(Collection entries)

>>>

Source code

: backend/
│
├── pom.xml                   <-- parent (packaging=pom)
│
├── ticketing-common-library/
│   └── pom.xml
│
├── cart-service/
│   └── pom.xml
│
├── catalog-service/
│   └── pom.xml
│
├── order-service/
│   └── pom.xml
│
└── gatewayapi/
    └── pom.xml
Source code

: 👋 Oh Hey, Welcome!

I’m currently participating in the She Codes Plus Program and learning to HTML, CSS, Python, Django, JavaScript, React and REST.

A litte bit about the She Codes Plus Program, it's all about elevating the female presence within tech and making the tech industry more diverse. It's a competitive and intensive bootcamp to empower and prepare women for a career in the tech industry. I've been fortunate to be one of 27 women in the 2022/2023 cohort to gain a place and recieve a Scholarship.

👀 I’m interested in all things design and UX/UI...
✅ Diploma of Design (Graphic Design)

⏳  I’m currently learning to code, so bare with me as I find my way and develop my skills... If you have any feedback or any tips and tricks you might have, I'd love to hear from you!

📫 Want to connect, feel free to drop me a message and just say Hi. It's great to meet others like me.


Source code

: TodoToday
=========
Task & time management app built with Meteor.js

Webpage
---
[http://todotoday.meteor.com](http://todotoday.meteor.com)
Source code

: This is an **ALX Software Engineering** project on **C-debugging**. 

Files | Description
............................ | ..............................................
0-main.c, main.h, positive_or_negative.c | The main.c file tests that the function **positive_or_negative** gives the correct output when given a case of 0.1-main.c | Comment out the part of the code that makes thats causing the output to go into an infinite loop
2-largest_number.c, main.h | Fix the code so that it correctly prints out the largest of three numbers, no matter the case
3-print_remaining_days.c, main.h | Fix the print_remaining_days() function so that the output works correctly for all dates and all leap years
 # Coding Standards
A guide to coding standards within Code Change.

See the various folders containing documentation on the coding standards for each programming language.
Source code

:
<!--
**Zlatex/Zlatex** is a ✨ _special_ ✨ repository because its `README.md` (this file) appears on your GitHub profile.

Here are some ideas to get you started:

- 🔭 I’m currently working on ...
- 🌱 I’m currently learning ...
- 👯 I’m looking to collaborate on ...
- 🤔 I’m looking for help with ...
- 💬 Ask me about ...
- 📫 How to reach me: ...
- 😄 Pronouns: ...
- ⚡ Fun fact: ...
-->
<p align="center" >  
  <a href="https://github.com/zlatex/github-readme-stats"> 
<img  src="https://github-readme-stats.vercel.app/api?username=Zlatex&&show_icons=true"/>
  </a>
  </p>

<<<

### What you are asked to do
Wherever the string "learning" appears in a line of the records above, copy that line.

### Task result
I’m currently participating in the She Codes Plus Program and learning to HTML, CSS, Python, Django, JavaScript, React and REST.
⏳  I’m currently learning to code, so bare with me as I find my way and develop my skills... If you have any feedback or any tips and tricks you might have, I'd love to hear from you!
- 🌱 I’m currently learning ...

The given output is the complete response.